Judge suspends ‘filter team’ review of disputed electronic data in Vázquez Garced case


The judge held in abeyance a motion for return of property requested by Julio Herrera Velutini and Mark Rossini but ordered the government to file a motion by Nov. 29 stating the filter team protocol currently in place.

By The Star Staff


Federal Judge Raúl Arias Marxuach granted on Tuesday a request from Julio Herrera Velutini and Mark Rossini, who were accused along with former Gov. Wanda Vázquez Garced in a corruption scheme, to stop federal prosecutors from using a “filter team” to review attorney-client and work product privileged electronic data obtained through search warrants.


“The filter team shall discontinue review of the electronically stored information at issue here until the Court rules on this motion,” the ruling said.


The judge held in abeyance a motion for return of property requested by Herrera Velutini and Rossini but ordered the government to file a motion by Nov. 29 stating the filter team protocol currently in place and whether any of the filter team’s members are employed by the U.S. Attorney’s Office for the District of Puerto Rico.


The lawyers for Herrera Velutini and Rossini had argued that the government only within the last several weeks advised them that it had been in possession of their privileged data (attorney-client and work product) for well over two years and only now within the last month commenced a “filter team” review of the electronic data.
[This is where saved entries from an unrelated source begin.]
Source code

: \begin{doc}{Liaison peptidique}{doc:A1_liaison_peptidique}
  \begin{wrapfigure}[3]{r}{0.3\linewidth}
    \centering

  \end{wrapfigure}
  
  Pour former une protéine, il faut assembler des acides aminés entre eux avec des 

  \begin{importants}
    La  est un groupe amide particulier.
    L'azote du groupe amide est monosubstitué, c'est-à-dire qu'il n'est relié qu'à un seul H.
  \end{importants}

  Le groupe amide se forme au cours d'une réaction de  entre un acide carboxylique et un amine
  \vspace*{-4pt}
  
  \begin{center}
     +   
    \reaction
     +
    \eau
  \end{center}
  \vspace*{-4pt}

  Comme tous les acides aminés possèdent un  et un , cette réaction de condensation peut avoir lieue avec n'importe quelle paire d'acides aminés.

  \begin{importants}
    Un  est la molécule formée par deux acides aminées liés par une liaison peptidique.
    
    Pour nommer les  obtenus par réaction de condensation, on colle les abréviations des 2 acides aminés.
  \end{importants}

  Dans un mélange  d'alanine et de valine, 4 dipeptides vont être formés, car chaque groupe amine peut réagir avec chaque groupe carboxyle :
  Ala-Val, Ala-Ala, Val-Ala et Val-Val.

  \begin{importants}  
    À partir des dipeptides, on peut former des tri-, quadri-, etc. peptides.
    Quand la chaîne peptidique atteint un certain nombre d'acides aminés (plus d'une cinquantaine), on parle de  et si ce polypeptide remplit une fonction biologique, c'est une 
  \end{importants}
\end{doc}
“The volume of this data could reasonably dwarf the size of the discovery produced to date, as it contains seized data from approximately 32 electronic accounts and devices. It is not only surprising but profoundly concerning that this electronic data was not subjected to any filter team review prior to the indictment being returned in this matter,” the lawyers said. “Given the volume and nature of the data, it is reasonably certain that it contains Brady [materially exculpatory evidence] which should have been evaluated and considered as to whether charges were even warranted in the first place.”
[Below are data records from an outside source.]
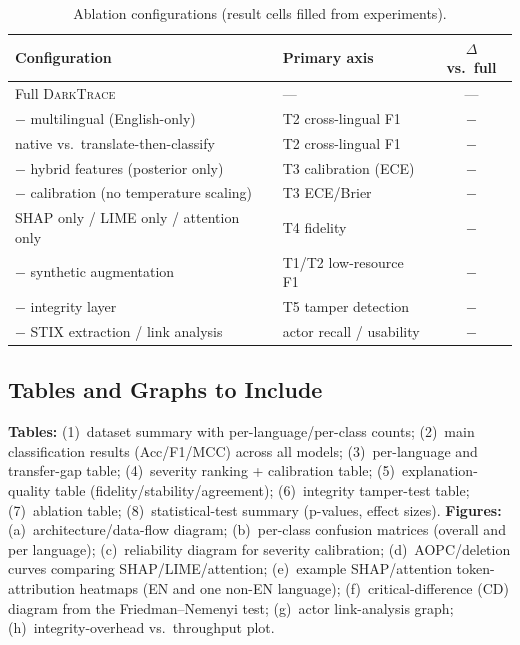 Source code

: \documentclass[11pt,a4paper]{article}
\newcommand{\framework}{\textsc{DarkTrace}}
\begin{document}
\begin{table}[t]
\centering
\caption{Ablation configurations (result cells filled from experiments).}
\label{tab:method-ablation}
\small
\renewcommand{\arraystretch}{1.15}
\begin{tabular}{@{}p{6.0cm}p{4.2cm}c@{}}
\toprule
\textbf{Configuration} & \textbf{Primary axis} & \textbf{$\Delta$ vs.\ full} \\
\midrule
Full \framework{}                              & ---                       & --- \\
$-$ multilingual (English-only)                & T2 cross-lingual F1       & \emph{$-$} \\
\;native vs.\ translate-then-classify          & T2 cross-lingual F1       & \emph{$-$} \\
$-$ hybrid features (posterior only)           & T3 calibration (ECE)      & \emph{$-$} \\
$-$ calibration (no temperature scaling)       & T3 ECE/Brier              & \emph{$-$} \\
SHAP only / LIME only / attention only         & T4 fidelity               & \emph{$-$} \\
$-$ synthetic augmentation                     & T1/T2 low-resource F1     & \emph{$-$} \\
$-$ integrity layer                            & T5 tamper detection       & \emph{$-$} \\
$-$ STIX extraction / link analysis            & actor recall / usability  & \emph{$-$} \\
\bottomrule
\end{tabular}
\end{table}

\subsection{Tables and Graphs to Include}\label{sec:method-figs}
\textbf{Tables:} (1)~dataset summary with per-language/per-class counts; (2)~main
classification results (Acc/F1/MCC) across all models; (3)~per-language and transfer-gap
table; (4)~severity ranking + calibration table; (5)~explanation-quality table
(fidelity/stability/agreement); (6)~integrity tamper-test table; (7)~ablation table;
(8)~statistical-test summary (p-values, effect sizes).
\textbf{Figures:} (a)~architecture/data-flow diagram; (b)~per-class confusion matrices
(overall and per language); (c)~reliability diagram for severity calibration;
(d)~AOPC/deletion curves comparing SHAP/LIME/attention; (e)~example SHAP/attention
token-attribution heatmaps (EN and one non-EN language); (f)~critical-difference (CD)
diagram from the Friedman--Nemenyi test; (g)~actor link-analysis graph;
(h)~integrity-overhead vs.\ throughput plot.
\end{document}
The materials were seized as a result of search warrants directed to Herrera Velutini’s and Rossini’s email accounts and iCloud backup of their phones. In the case of the email accounts and iCloud backups, the warrants were issued to third party electronic communications providers and thus, Herrera Velutini and Rossini did not receive any information.


“Herrera Velutini and Rossini reserve the right to challenge the search warrants for overbreadth or on other grounds,” the lawyers said. “The government’s untimely, lengthy, continuing, and arguably indiscriminate review of seized electronic materials, including those containing privileged information, is likely unreasonable under the circumstances.”


The government, they said, was well aware and on notice from the very outset of its investigation that it would encounter a significant volume of privileged materials, since the defendants in this case are Vázquez Garced, an attorney and former Puerto Rico governor, Herrera Velutini, an officer with multiple corporations, including banking entities in Puerto Rico and Europe, and Rossini, a former FBI agent who later worked as a consultant and who, according to many witness statements, provided in the discovery employed various law firms for legal advice and guidance.


“The very subject matter of the criminal investigation, which is highlighted over and over again in the indictment, involved regulatory audits of a financial institution in which attorneys on behalf of Mr. Herrera Velutini and his corporations were engaged in regular and ongoing, sometimes daily, discussions with a government regulator – a regulator which in fact worked at the direction of government investigators while it was directly interacting with Mr. Herrera Velutini’s legal counsel over the terms of the ongoing regulatory audits,” the lawyers said.


In spite of this, the government chose to indiscriminately seize the defendants’ email accounts and phones without judicially reviewed and authorized taint procedures incorporated into the warrants, they said.


“Only after Mr. Rossini’s and Mr. Herrera Velutini’s indictments and after the production of a portion of the discovery, the government suddenly revealed that it is in possession of privileged material,” the lawyers said.